[Start of Attachment]

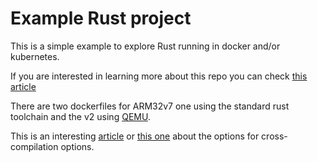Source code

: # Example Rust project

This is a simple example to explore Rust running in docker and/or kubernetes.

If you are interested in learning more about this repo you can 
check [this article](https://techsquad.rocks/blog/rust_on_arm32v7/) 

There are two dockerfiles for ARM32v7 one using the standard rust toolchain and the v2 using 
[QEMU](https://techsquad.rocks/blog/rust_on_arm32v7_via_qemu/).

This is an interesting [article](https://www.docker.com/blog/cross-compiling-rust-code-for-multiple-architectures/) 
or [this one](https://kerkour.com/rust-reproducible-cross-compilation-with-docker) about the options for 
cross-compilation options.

[End of Attachment]
[Start of Attachment]

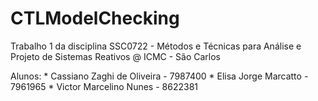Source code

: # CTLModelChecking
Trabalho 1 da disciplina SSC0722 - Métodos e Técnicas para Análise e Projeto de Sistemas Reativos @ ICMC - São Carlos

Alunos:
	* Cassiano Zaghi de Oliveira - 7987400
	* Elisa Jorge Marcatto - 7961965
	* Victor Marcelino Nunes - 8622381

[End of Attachment]

The problem:
Please return only the lines above, starting at the line that has "There are two" and ending at the line that has "cross-compilation options.", keeping both and leaving each one unchanged.

Expected answer:
There are two dockerfiles for ARM32v7 one using the standard rust toolchain and the v2 using 
[QEMU](https://techsquad.rocks/blog/rust_on_arm32v7_via_qemu/).

This is an interesting [article](https://www.docker.com/blog/cross-compiling-rust-code-for-multiple-architectures/) 
or [this one](https://kerkour.com/rust-reproducible-cross-compilation-with-docker) about the options for 
cross-compilation options.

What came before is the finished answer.